Campus desktop security is always of critical concern. As a higher education institution, the majority of
our faculty and staff desktops do not operate in a diminished privileges mode (e.g. windows users are
administrators on their computer). To provide maximum security to our environment, it is essential that
User Services implement centralized tools and strategies to manage campus desktops and better protect
campus users and data. We use Microsoft’s WSUS server to push operating system and Microsoft
application patches and service packs, and planned originally to use LANDesk to do the same for non
Microsoft applications. A primary failure of LANDesk has been the inability to deploy application and
security updates to non Microsoft products.

With Configuration Manager, we will be able force and track all windows application updates to provide
better security for the campus. SCCM provides the ability to push all security updates centrally (Microsoft,
Adobe, QuickTime, Macromedia, etc.). Unpatched non-Microsoft applications have been a security
concern for some time, and currently, User Services’ only option is to send security notifications to
campus users via e-mail, which does not ensure that security updates are being installed.

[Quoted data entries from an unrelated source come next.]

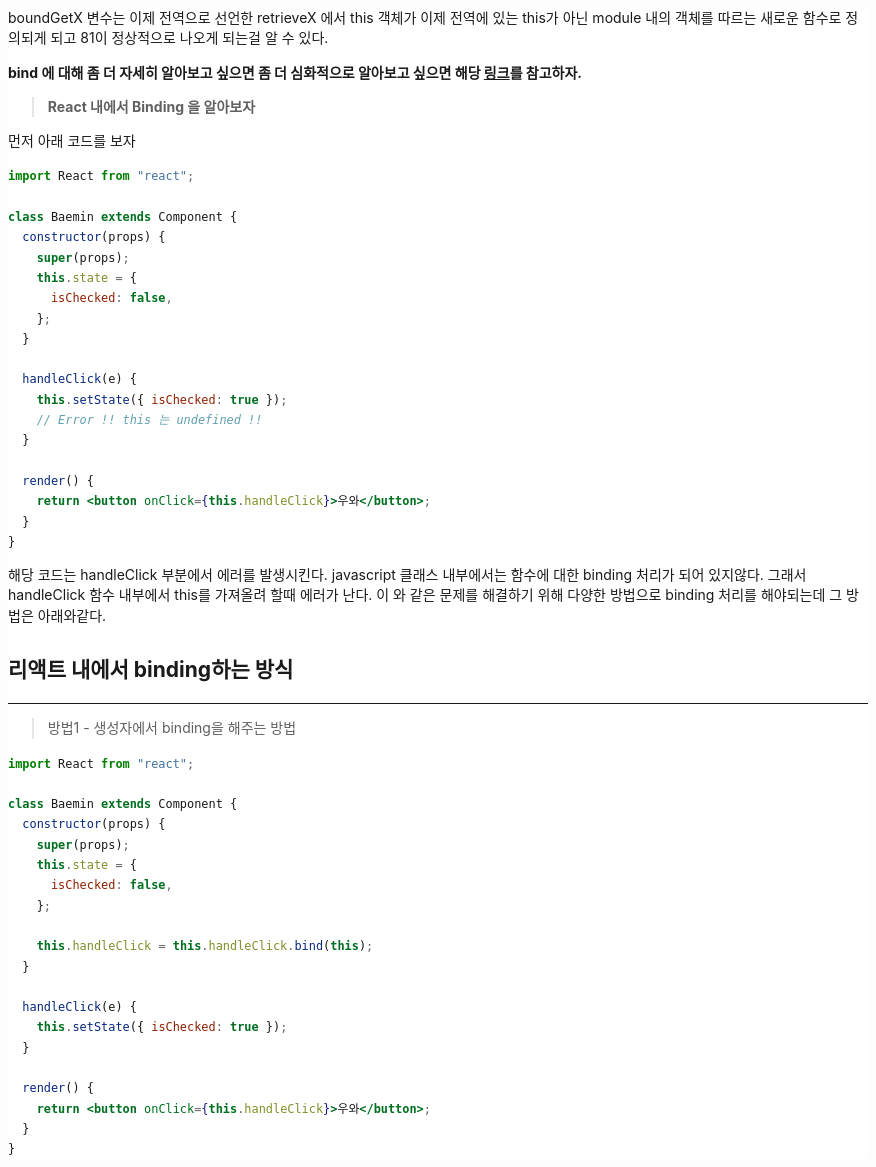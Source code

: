 boundGetX 변수는 이제 전역으로 선언한 retrieveX 에서 this 객체가 이제 전역에 있는 this가 아닌 module 내의 객체를 따르는 새로운 함수로 정의되게 되고 81이 정상적으로 나오게 되는걸 알 수 있다.

**bind 에 대해 좀 더 자세히 알아보고 싶으면 좀 더 심화적으로 알아보고 싶으면 해당 [링크](https://ko.javascript.info/bind)를 참고하자.**

> **React 내에서 Binding 을 알아보자**

먼저 아래 코드를 보자

```jsx
import React from "react";

class Baemin extends Component {
  constructor(props) {
    super(props);
    this.state = {
      isChecked: false,
    };
  }

  handleClick(e) {
    this.setState({ isChecked: true });
    // Error !! this 는 undefined !!
  }

  render() {
    return <button onClick={this.handleClick}>우와</button>;
  }
}
```

해당 코드는 handleClick 부분에서 에러를 발생시킨다. javascript 클래스 내부에서는 함수에 대한 binding 처리가 되어 있지않다. 그래서 handleClick 함수 내부에서 this를 가져올려 할때 에러가 난다. 이 와 같은 문제를 해결하기 위해 다양한 방법으로 binding 처리를 해야되는데 그 방법은 아래와같다.

## 리액트 내에서 binding하는 방식

---

> 방법1 - 생성자에서 binding을 해주는 방법

```jsx
import React from "react";

class Baemin extends Component {
  constructor(props) {
    super(props);
    this.state = {
      isChecked: false,
    };

    this.handleClick = this.handleClick.bind(this);
  }

  handleClick(e) {
    this.setState({ isChecked: true });
  }

  render() {
    return <button onClick={this.handleClick}>우와</button>;
  }
}
```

For enterprise servers, System Center Operations Manager provides a centralized and comprehensive
view of the health of our servers. Event tracking, performance monitoring, and the ability to automate
routine, redundant tasks will increase efficiency and enable greater control of our central systems. The
campus as a whole benefits from pro-active management of servers, allowing for better uniformity, early
detection of systemic failures, and improved use of system administrators time by allowing routine checks
to be automated.

For Information Resources, implementation of Systems Center has several immediate benefits:
    o More secure desktop and server environments
    o enhanced project support and delivery
    o more comprehensive and expedient customer support and service
    o better understanding of current desktop and server environment
    o improved strategic planning and decision-making
    o improved metrics and reporting for daily operations up through Chancellors level reporting
    o remote software distribution that is secure and does not require a technician call
    o etc.

MS f832192c-393e-4d0b-b253-5cc3cc1c535c.doc            -5-                                       rev 2/4/08
Evident Needs

       LANDesk replacement required
       Ability to inventory hardware and software to release level
       Remote control ability
       Desktop Imaging, application and software update distribution capability
       Enhanced desktop security through comprehensive centralized application and OS management
       Enhanced server monitoring and maintenance
       Enhanced inventory reporting
       Enhanced support of technical projects
       Better use of IRES technical staff talents

Risks if we do not implement System Center

The primary risk for not deploying System Center SCCM on the desktops is continued inability to provide
application level patching, leading to potential desktop compromise. Additionally, the current mix of tools
used to manage our campus desktop environment is either deficient or costly standalone solutions.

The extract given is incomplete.